The problems are created by governments, all of which include either Fianna Fáil or Fine Gael, and the longer they are in power the worse the crisis gets, she said.
"An entire generation has come of age listening to your jaded excuses and your broken promises," she said.
He has been in office for two-and-a-half years and is "a housing minister for more of the same", she said.
"He has failed to get the job done", and would have been sacked in any other job, she said.
"This emergency - this catastrophe - it doesn't have to be this way," she added, and called for a general election.

Govt wants to 'turn the corner'
Tánaiste Leo Varadkar said the vote would "only serve to demonstrate that the Government has a clear workable majority".
It seeks to personalise the issue, he added.
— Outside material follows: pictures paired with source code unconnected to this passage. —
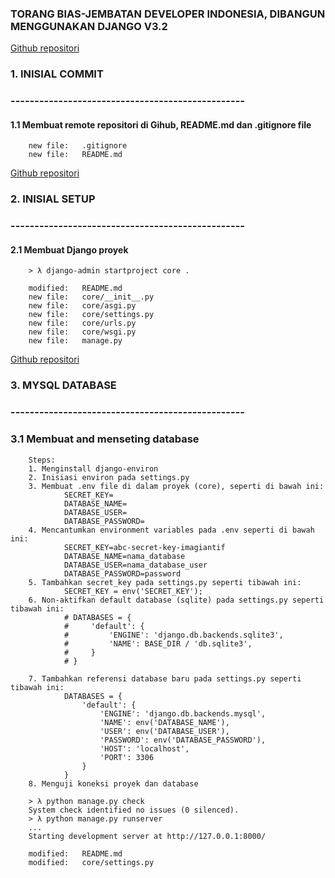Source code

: ### TORANG BIAS-JEMBATAN DEVELOPER INDONESIA, DIBANGUN MENGGUNAKAN DJANGO V3.2


<a href="https://github.com/gurnitha/django-torang-bisa" target="_blank">Github repositori</a>


### 1. INISIAL COMMIT
### -------------------------------------------------


#### 1.1 Membuat remote repositori di Gihub, README.md dan .gitignore file

        new file:   .gitignore
        new file:   README.md

<a href="https://github.com/gurnitha/django-torang-bisa/commits/main" target="_blank">Github repositori</a>


### 2. INISIAL SETUP
### -------------------------------------------------


#### 2.1 Membuat Django proyek

        > λ django-admin startproject core .

        modified:   README.md
        new file:   core/__init__.py
        new file:   core/asgi.py
        new file:   core/settings.py
        new file:   core/urls.py
        new file:   core/wsgi.py
        new file:   manage.py

<a href="https://github.com/gurnitha/django-torang-bisa/commits/main" target="_blank" rel="noopener noreferrer">Github repositori</a>


### 3. MYSQL DATABASE
### -------------------------------------------------


### 3.1 Membuat and menseting database

        Steps:
        1. Menginstall django-environ
        2. Inisiasi environ pada settings.py 
        3. Membuat .env file di dalam proyek (core), seperti di bawah ini:
                SECRET_KEY=
                DATABASE_NAME=
                DATABASE_USER=
                DATABASE_PASSWORD=
        4. Mencantumkan environment variables pada .env seperti di bawah ini:
                SECRET_KEY=abc-secret-key-imagiantif
                DATABASE_NAME=nama_database
                DATABASE_USER=nama_database_user
                DATABASE_PASSWORD=password
        5. Tambahkan secret_key pada settings.py seperti tibawah ini:
                SECRET_KEY = env('SECRET_KEY');
        6. Non-aktifkan default database (sqlite) pada settings.py seperti tibawah ini:
                # DATABASES = {
                #     'default': {
                #         'ENGINE': 'django.db.backends.sqlite3',
                #         'NAME': BASE_DIR / 'db.sqlite3',
                #     }
                # }

        7. Tambahkan referensi database baru pada settings.py seperti tibawah ini:
                DATABASES = {
                    'default': {
                        'ENGINE': 'django.db.backends.mysql',
                        'NAME': env('DATABASE_NAME'),
                        'USER': env('DATABASE_USER'),
                        'PASSWORD': env('DATABASE_PASSWORD'),
                        'HOST': 'localhost',
                        'PORT': 3306
                    }
                }
        8. Menguji koneksi proyek dan database

        > λ python manage.py check
        System check identified no issues (0 silenced).
        > λ python manage.py runserver
        ...
        Starting development server at http://127.0.0.1:8000/

        modified:   README.md
        modified:   core/settings.py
He said a left-wing government in Ireland would cause misery in an "ideological experiment".
"I know the Government needs to do much more on housing in the next two years," he acknowledged.
He added that he wants to "turn the corner" on housing for everyone.
He paid tribute to Minister O'Brien who he has known since serving on Fingal County Council two decades ago.
He is "a tireless worker", "a good man, a man who cares", he said.
Labour's housing spokesperson Ged Nash said "the truth is the numbers are only going in one direction".
"Just a fraction of what is needed" is being built this year, and the "reality of life in Louth" is a 12-year wait on the housing list, he said.
"You're looking for scapegoats" such as local opposition to developments, he added, but said the "hail Mary" strategy the Government adopted meant "we all saw this coming".
"Your plan should not survive this vote," Mr Nash said.
Social Democrats TD Cian O'Callaghan said that this Government has been the worst ever on housing.
"An entire generation who feel left behind" is forced to consider migrating, he said, because the minister "is more interested in spin" than in delivering.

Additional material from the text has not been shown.